** Source data follows **

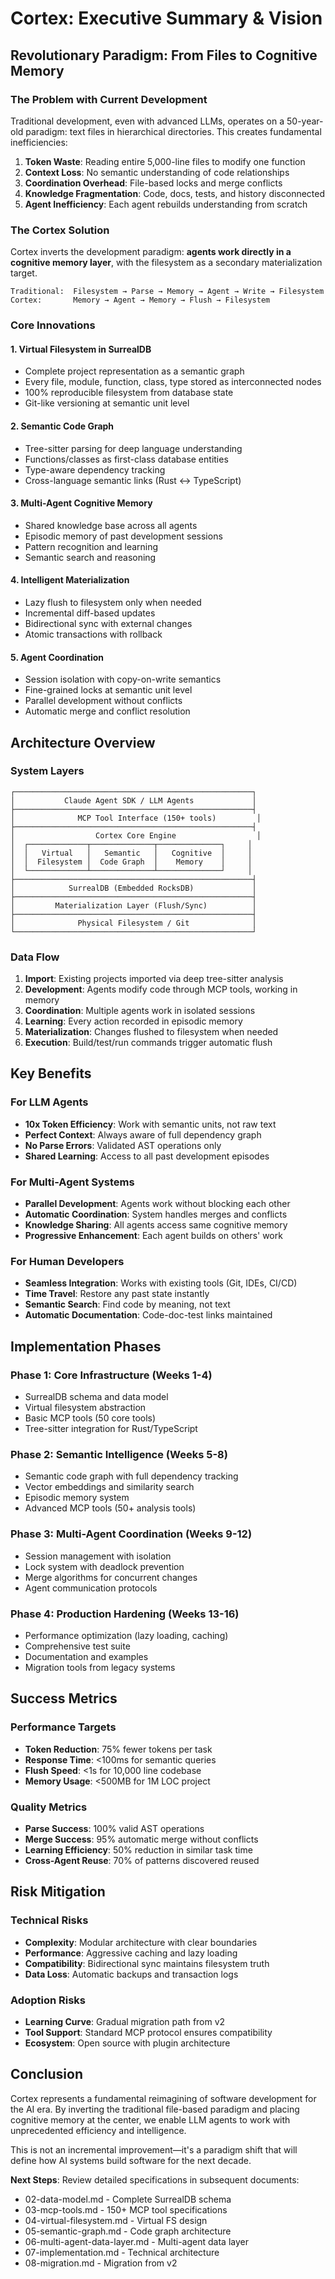 # Cortex: Executive Summary & Vision

## Revolutionary Paradigm: From Files to Cognitive Memory

### The Problem with Current Development

Traditional development, even with advanced LLMs, operates on a 50-year-old paradigm: text files in hierarchical directories. This creates fundamental inefficiencies:

1. **Token Waste**: Reading entire 5,000-line files to modify one function
2. **Context Loss**: No semantic understanding of code relationships
3. **Coordination Overhead**: File-based locks and merge conflicts
4. **Knowledge Fragmentation**: Code, docs, tests, and history disconnected
5. **Agent Inefficiency**: Each agent rebuilds understanding from scratch

### The Cortex Solution

Cortex inverts the development paradigm: **agents work directly in a cognitive memory layer**, with the filesystem as a secondary materialization target.

```
Traditional:  Filesystem → Parse → Memory → Agent → Write → Filesystem
Cortex:       Memory → Agent → Memory → Flush → Filesystem
```

### Core Innovations

#### 1. Virtual Filesystem in SurrealDB
- Complete project representation as a semantic graph
- Every file, module, function, class, type stored as interconnected nodes
- 100% reproducible filesystem from database state
- Git-like versioning at semantic unit level

#### 2. Semantic Code Graph
- Tree-sitter parsing for deep language understanding
- Functions/classes as first-class database entities
- Type-aware dependency tracking
- Cross-language semantic links (Rust ↔ TypeScript)

#### 3. Multi-Agent Cognitive Memory
- Shared knowledge base across all agents
- Episodic memory of past development sessions
- Pattern recognition and learning
- Semantic search and reasoning

#### 4. Intelligent Materialization
- Lazy flush to filesystem only when needed
- Incremental diff-based updates
- Bidirectional sync with external changes
- Atomic transactions with rollback

#### 5. Agent Coordination
- Session isolation with copy-on-write semantics
- Fine-grained locks at semantic unit level
- Parallel development without conflicts
- Automatic merge and conflict resolution

## Architecture Overview

### System Layers

```
┌─────────────────────────────────────────────────────┐
│           Claude Agent SDK / LLM Agents             │
├─────────────────────────────────────────────────────┤
│              MCP Tool Interface (150+ tools)         │
├─────────────────────────────────────────────────────┤
│                  Cortex Core Engine                  │
│  ┌─────────────┬──────────────┬──────────────┐     │
│  │   Virtual   │   Semantic   │   Cognitive  │     │
│  │  Filesystem │  Code Graph  │    Memory    │     │
│  └─────────────┴──────────────┴──────────────┘     │
├─────────────────────────────────────────────────────┤
│            SurrealDB (Embedded RocksDB)             │
├─────────────────────────────────────────────────────┤
│         Materialization Layer (Flush/Sync)          │
├─────────────────────────────────────────────────────┤
│              Physical Filesystem / Git              │
└─────────────────────────────────────────────────────┘
```

### Data Flow

1. **Import**: Existing projects imported via deep tree-sitter analysis
2. **Development**: Agents modify code through MCP tools, working in memory
3. **Coordination**: Multiple agents work in isolated sessions
4. **Learning**: Every action recorded in episodic memory
5. **Materialization**: Changes flushed to filesystem when needed
6. **Execution**: Build/test/run commands trigger automatic flush

## Key Benefits

### For LLM Agents

- **10x Token Efficiency**: Work with semantic units, not raw text
- **Perfect Context**: Always aware of full dependency graph
- **No Parse Errors**: Validated AST operations only
- **Shared Learning**: Access to all past development episodes

### For Multi-Agent Systems

- **Parallel Development**: Agents work without blocking each other
- **Automatic Coordination**: System handles merges and conflicts
- **Knowledge Sharing**: All agents access same cognitive memory
- **Progressive Enhancement**: Each agent builds on others' work

### For Human Developers

- **Seamless Integration**: Works with existing tools (Git, IDEs, CI/CD)
- **Time Travel**: Restore any past state instantly
- **Semantic Search**: Find code by meaning, not text
- **Automatic Documentation**: Code-doc-test links maintained

## Implementation Phases

### Phase 1: Core Infrastructure (Weeks 1-4)
- SurrealDB schema and data model
- Virtual filesystem abstraction
- Basic MCP tools (50 core tools)
- Tree-sitter integration for Rust/TypeScript

### Phase 2: Semantic Intelligence (Weeks 5-8)
- Semantic code graph with full dependency tracking
- Vector embeddings and similarity search
- Episodic memory system
- Advanced MCP tools (50+ analysis tools)

### Phase 3: Multi-Agent Coordination (Weeks 9-12)
- Session management with isolation
- Lock system with deadlock prevention
- Merge algorithms for concurrent changes
- Agent communication protocols

### Phase 4: Production Hardening (Weeks 13-16)
- Performance optimization (lazy loading, caching)
- Comprehensive test suite
- Documentation and examples
- Migration tools from legacy systems

## Success Metrics

### Performance Targets
- **Token Reduction**: 75% fewer tokens per task
- **Response Time**: <100ms for semantic queries
- **Flush Speed**: <1s for 10,000 line codebase
- **Memory Usage**: <500MB for 1M LOC project

### Quality Metrics
- **Parse Success**: 100% valid AST operations
- **Merge Success**: 95% automatic merge without conflicts
- **Learning Efficiency**: 50% reduction in similar task time
- **Cross-Agent Reuse**: 70% of patterns discovered reused

## Risk Mitigation

### Technical Risks
- **Complexity**: Modular architecture with clear boundaries
- **Performance**: Aggressive caching and lazy loading
- **Compatibility**: Bidirectional sync maintains filesystem truth
- **Data Loss**: Automatic backups and transaction logs

### Adoption Risks
- **Learning Curve**: Gradual migration path from v2
- **Tool Support**: Standard MCP protocol ensures compatibility
- **Ecosystem**: Open source with plugin architecture

## Conclusion

Cortex represents a fundamental reimagining of software development for the AI era. By inverting the traditional file-based paradigm and placing cognitive memory at the center, we enable LLM agents to work with unprecedented efficiency and intelligence.

This is not an incremental improvement—it's a paradigm shift that will define how AI systems build software for the next decade.

**Next Steps**: Review detailed specifications in subsequent documents:
- 02-data-model.md - Complete SurrealDB schema
- 03-mcp-tools.md - 150+ MCP tool specifications
- 04-virtual-filesystem.md - Virtual FS design
- 05-semantic-graph.md - Code graph architecture
- 06-multi-agent-data-layer.md - Multi-agent data layer
- 07-implementation.md - Technical architecture
- 08-migration.md - Migration from v2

** End of Source data **

> _Directions for this task_
All lines from the first in the listing above to the line containing "- Every file, module, function, class, type", inclusive, go in the output exactly as they are; no pictures go in.

> _Solution to this task_
 # Cortex: Executive Summary & Vision

## Revolutionary Paradigm: From Files to Cognitive Memory

### The Problem with Current Development

Traditional development, even with advanced LLMs, operates on a 50-year-old paradigm: text files in hierarchical directories. This creates fundamental inefficiencies:

1. **Token Waste**: Reading entire 5,000-line files to modify one function
2. **Context Loss**: No semantic understanding of code relationships
3. **Coordination Overhead**: File-based locks and merge conflicts
4. **Knowledge Fragmentation**: Code, docs, tests, and history disconnected
5. **Agent Inefficiency**: Each agent rebuilds understanding from scratch

### The Cortex Solution

Cortex inverts the development paradigm: **agents work directly in a cognitive memory layer**, with the filesystem as a secondary materialization target.

```
Traditional:  Filesystem → Parse → Memory → Agent → Write → Filesystem
Cortex:       Memory → Agent → Memory → Flush → Filesystem
```

### Core Innovations

#### 1. Virtual Filesystem in SurrealDB
- Complete project representation as a semantic graph
- Every file, module, function, class, type stored as interconnected nodes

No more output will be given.